The activities of DNA repair mechanisms seem to be age-dependent.  This study Age-Dependent Usage of Double-Strand-Break Repair Pathways looks at DNA repair in the premeiotic germ cells of Drosophila (fruit flies) as a function of age.  The results suggest that at least one repair pathway gets more active with age “We used Rr3, a repair reporter system in Drosophila  to show that the relative usage of DSB repair mechanisms can change substantially as an organism ages. Homologous repair increased linearly in the male germline from 14% in young individuals to more than 60% in old ones, whereas two other pathways showed a corresponding decrease. Furthermore, the proportion of longer conversion tracts (>156 bp) also increased nearly 2-fold as the flies aged.”  I speculate that a similar situation exists for humans: the older the person the more there is a need for repair and actual repair of germline cells.

Among the most widely recognized genetic disorders is Aneuploidy, a condition where there are missing or extra chromosomes.  Testing for aneuploidy may be warranted for men with a serious record of infertility or where his mate has experienced unexplained recurrent pregnancy loss(ref).  

This study investigated the impact of supplementation by zinc, folate, vitamin C, vitamin E and beta-carotene on aneuploidy using sperm samples from 89 healthy, non-smoking men.  Interestingly, the researchers concluded:  “Men with high folate intake had lower overall frequencies of several types of aneuploid sperm.”  There did not seem to be a correlation of use of the other supplements with aneuploidy.

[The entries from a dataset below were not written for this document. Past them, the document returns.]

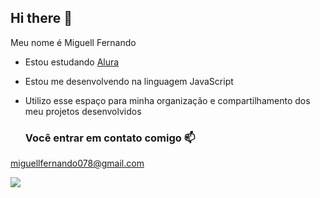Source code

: ## Hi there 👋

Meu nome é Miguell Fernando 

- Estou estudando [Alura](https://www.alura.com.br)
- Estou me desenvolvendo na linguagem JavaScript
- Utilizo esse espaço para minha organização e compartilhamento dos meu projetos desenvolvidos

  ### Você entrar em contato comigo 📫

miguellfernando078@gmail.com

![](https://média.tenor.com/i7llFaTptUAAAAC/naruto.gif)
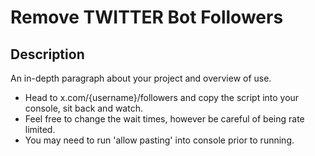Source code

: # Remove TWITTER Bot Followers

## Description

An in-depth paragraph about your project and overview of use.

- Head to x.com/{username}/followers and copy the script into your console, sit back and watch.
- Feel free to change the wait times, however be careful of being rate limited.
- You may need to run 'allow pasting' into console prior to running.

The research literature related to male fertility is extensive and growing and the nine citations above just scratch the surface.  The most obvious implications for normal older men planning to have children are 1.  Protect against oxidative stress and cell DNA damage.  See the protective firewalls for the Oxidative Damage  and the Cell DNA Damage theories of aging, 2.  Include folic acid in your supplement regimen.  And one more point: 3.  Keep yourself young; in today’s world having a father around can be very useful until a child is 30 or older. 

I will return to this topic it at a later time.  It is bound to become more important when extraordinary longevity becomes possible and there will be a demand for interventions that make it possible, safe and easy for a man to father children at the age of 100, 150 or later.